* _TASK TO CARRY OUT_:
Pull each line holding "atau" out of the entries below.

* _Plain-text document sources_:
= = =

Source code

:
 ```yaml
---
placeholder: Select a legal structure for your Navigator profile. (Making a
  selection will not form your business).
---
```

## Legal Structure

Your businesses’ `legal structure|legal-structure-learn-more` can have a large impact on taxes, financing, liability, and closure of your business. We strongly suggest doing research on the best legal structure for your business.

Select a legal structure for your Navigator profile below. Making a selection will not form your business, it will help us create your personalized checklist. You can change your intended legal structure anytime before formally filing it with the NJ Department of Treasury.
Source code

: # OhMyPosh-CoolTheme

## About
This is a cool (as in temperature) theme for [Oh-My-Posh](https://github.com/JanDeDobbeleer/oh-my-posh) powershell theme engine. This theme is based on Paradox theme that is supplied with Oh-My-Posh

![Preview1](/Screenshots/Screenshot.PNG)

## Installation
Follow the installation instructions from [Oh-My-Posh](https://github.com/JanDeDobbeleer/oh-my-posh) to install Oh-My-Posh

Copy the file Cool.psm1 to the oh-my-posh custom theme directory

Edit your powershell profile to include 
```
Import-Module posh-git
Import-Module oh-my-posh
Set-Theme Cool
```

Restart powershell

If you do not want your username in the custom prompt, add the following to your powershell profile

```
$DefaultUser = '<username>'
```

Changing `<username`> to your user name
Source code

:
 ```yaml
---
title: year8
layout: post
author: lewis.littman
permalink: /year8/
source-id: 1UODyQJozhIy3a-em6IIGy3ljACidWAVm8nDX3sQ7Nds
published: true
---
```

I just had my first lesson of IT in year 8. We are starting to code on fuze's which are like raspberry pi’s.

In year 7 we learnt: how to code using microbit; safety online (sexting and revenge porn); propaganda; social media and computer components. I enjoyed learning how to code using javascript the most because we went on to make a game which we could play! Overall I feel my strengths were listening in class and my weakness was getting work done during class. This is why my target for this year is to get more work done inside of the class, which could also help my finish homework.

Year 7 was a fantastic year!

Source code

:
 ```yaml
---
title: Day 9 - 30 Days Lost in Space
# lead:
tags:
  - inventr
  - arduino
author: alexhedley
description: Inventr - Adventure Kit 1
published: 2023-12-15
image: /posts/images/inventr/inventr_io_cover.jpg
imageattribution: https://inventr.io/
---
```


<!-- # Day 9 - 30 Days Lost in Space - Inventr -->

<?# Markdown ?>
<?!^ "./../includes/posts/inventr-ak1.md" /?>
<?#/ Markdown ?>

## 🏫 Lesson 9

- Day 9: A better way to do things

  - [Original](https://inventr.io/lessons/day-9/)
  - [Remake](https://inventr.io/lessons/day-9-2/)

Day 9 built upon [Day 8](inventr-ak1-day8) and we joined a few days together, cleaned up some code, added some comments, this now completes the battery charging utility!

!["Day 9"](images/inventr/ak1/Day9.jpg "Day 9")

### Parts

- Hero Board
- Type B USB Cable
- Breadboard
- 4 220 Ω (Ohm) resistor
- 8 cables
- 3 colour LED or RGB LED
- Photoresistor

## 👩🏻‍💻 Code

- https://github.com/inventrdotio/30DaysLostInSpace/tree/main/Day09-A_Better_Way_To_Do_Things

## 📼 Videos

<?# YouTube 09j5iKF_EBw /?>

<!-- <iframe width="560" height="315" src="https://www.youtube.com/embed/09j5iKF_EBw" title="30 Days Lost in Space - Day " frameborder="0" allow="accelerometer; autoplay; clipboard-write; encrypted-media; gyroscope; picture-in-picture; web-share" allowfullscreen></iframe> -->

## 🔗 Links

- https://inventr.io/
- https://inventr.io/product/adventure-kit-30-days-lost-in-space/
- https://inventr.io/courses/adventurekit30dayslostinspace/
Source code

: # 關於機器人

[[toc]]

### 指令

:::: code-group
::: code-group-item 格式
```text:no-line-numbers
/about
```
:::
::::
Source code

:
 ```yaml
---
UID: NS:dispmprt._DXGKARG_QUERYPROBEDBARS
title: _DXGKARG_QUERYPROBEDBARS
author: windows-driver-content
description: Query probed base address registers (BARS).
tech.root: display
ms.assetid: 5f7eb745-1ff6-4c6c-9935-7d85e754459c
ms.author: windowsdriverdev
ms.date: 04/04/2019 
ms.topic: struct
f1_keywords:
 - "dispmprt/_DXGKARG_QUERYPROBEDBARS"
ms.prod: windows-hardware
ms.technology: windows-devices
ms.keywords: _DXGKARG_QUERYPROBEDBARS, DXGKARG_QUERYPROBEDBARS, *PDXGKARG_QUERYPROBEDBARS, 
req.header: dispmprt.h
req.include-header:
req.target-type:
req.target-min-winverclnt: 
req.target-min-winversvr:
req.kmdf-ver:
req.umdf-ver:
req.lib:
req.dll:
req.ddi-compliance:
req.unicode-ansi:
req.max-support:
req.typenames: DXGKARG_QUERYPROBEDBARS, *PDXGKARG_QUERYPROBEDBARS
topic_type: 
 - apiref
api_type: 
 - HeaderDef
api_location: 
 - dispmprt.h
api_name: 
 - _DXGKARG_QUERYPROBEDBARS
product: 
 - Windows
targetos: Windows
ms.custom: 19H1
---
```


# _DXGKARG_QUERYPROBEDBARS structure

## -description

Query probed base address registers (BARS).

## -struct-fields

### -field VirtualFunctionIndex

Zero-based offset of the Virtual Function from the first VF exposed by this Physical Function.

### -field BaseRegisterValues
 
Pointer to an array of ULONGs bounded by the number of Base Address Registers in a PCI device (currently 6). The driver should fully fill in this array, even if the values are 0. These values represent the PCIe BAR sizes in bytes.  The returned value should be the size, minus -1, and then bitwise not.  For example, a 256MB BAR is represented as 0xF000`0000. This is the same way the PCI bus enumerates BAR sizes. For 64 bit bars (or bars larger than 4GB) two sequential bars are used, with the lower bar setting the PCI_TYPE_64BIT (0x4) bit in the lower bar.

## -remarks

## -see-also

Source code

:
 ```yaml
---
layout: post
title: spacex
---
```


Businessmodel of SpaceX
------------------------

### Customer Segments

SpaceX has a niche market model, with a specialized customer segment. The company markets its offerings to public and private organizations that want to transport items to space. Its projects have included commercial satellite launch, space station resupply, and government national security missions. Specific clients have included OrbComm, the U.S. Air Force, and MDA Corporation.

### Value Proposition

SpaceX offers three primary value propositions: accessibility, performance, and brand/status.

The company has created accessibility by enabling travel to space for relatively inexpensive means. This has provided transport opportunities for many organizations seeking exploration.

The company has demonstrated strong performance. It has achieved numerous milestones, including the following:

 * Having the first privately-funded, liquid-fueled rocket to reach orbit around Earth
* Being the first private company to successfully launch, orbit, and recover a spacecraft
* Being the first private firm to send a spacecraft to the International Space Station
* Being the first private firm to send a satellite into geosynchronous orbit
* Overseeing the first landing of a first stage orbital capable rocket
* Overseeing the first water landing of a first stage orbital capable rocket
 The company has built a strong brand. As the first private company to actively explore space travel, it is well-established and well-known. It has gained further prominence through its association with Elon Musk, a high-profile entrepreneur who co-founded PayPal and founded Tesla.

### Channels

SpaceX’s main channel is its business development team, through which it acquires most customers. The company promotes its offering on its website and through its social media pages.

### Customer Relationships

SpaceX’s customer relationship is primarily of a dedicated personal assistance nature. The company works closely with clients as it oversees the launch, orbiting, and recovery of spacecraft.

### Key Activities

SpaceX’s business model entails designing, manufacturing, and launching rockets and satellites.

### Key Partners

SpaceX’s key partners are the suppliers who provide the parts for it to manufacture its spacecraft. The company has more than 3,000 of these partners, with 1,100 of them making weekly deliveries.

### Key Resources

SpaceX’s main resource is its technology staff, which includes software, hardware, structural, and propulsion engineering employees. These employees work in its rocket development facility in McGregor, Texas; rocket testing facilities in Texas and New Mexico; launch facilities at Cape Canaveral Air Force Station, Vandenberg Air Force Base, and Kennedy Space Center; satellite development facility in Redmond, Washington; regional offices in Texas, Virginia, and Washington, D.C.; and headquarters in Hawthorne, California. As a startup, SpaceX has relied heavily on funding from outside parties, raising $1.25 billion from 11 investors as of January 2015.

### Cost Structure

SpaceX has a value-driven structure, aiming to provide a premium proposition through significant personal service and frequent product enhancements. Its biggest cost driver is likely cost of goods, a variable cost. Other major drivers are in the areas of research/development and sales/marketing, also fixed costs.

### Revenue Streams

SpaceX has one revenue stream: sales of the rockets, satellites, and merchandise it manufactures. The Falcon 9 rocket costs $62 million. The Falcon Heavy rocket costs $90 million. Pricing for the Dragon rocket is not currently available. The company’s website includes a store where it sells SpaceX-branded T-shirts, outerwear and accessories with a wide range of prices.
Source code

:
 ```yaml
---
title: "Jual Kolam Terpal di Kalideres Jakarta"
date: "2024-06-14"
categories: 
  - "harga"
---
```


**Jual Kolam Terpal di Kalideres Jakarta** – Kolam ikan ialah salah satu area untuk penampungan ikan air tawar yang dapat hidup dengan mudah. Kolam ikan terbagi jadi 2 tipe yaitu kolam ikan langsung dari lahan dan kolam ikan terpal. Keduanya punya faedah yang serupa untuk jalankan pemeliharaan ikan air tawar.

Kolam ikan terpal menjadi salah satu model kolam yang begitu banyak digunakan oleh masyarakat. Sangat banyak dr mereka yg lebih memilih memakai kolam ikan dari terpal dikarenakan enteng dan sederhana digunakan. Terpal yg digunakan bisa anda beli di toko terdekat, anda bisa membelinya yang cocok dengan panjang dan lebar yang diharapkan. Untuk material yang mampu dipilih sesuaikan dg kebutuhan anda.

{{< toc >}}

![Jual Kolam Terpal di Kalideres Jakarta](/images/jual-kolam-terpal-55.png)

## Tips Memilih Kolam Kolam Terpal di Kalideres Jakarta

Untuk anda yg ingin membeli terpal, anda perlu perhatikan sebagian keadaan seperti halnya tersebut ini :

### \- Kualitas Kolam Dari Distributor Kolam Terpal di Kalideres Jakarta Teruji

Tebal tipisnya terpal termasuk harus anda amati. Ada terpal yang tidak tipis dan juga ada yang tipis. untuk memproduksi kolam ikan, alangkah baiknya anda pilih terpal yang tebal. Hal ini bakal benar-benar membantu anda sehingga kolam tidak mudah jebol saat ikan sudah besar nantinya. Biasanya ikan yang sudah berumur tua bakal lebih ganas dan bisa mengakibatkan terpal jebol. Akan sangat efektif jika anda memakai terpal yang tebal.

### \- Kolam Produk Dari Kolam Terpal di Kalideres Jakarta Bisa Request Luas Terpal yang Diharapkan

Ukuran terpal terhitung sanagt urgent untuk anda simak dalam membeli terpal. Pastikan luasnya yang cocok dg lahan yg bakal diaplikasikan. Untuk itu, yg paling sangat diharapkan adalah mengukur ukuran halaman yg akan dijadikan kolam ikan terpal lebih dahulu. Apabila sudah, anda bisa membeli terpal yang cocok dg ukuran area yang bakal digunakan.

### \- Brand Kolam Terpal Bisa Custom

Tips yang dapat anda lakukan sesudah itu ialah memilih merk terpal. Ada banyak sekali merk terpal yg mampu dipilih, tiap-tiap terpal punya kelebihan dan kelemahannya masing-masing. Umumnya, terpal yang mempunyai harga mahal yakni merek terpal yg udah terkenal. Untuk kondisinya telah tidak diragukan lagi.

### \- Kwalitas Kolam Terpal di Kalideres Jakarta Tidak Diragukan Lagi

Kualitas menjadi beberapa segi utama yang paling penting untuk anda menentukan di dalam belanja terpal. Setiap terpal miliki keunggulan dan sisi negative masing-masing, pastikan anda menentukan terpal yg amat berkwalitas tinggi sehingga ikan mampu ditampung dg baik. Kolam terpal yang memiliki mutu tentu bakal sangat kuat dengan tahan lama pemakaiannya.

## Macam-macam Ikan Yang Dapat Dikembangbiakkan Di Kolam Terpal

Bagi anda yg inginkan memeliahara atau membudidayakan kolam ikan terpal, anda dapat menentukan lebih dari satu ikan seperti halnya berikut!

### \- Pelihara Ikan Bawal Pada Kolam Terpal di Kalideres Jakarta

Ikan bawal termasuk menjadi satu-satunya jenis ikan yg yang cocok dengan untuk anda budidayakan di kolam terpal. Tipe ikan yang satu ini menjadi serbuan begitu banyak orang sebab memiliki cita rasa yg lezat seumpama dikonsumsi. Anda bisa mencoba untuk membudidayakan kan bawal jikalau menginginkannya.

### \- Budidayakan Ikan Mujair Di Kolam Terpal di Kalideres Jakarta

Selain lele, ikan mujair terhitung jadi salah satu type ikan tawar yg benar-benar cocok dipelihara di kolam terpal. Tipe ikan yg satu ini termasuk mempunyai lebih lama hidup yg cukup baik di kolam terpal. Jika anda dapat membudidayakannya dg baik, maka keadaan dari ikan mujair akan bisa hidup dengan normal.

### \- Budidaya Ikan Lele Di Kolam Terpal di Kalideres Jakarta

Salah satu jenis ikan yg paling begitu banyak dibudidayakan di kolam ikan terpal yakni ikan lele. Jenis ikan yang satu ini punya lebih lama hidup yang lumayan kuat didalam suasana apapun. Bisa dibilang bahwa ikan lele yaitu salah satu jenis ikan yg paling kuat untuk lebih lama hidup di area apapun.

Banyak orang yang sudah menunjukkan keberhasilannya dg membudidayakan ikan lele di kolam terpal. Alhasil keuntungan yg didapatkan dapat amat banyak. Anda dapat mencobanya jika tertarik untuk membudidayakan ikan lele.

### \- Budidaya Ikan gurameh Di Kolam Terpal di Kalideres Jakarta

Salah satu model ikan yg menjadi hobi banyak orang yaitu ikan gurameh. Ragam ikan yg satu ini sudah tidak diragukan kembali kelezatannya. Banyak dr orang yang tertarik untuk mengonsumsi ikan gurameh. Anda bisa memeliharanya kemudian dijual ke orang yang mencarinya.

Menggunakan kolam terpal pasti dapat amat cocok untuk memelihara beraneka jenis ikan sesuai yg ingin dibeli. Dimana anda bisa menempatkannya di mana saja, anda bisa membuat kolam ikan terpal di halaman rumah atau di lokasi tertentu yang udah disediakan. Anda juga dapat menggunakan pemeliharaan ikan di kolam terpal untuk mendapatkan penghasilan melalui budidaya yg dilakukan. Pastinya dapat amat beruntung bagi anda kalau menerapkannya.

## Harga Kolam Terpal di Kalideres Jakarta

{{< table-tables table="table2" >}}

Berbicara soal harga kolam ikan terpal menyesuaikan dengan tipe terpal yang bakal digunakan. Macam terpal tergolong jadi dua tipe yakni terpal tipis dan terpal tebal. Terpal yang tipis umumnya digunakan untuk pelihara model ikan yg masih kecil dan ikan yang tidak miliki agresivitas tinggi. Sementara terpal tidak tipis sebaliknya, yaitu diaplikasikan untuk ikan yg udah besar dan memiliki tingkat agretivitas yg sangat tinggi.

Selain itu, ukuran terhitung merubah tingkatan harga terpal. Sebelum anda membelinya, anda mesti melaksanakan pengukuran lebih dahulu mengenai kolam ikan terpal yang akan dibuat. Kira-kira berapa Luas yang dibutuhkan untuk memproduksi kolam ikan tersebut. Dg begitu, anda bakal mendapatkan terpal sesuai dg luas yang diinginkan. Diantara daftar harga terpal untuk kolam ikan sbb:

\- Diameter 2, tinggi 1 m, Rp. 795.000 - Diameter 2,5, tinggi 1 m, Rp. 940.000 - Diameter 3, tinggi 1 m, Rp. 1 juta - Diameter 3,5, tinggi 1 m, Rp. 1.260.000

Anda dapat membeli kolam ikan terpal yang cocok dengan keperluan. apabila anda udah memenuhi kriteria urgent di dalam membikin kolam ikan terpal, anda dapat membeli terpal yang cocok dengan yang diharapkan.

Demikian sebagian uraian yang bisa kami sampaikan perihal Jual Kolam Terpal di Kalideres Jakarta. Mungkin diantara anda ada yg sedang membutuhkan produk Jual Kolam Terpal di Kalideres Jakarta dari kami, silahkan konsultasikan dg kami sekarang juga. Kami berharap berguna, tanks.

= = =

* _WRITTEN ANSWER_:
Bagi anda yg inginkan memeliahara atau membudidayakan kolam ikan terpal, anda dapat menentukan lebih dari satu ikan seperti halnya berikut!
Menggunakan kolam terpal pasti dapat amat cocok untuk memelihara beraneka jenis ikan sesuai yg ingin dibeli. Dimana anda bisa menempatkannya di mana saja, anda bisa membuat kolam ikan terpal di halaman rumah atau di lokasi tertentu yang udah disediakan. Anda juga dapat menggunakan pemeliharaan ikan di kolam terpal untuk mendapatkan penghasilan melalui budidaya yg dilakukan. Pastinya dapat amat beruntung bagi anda kalau menerapkannya.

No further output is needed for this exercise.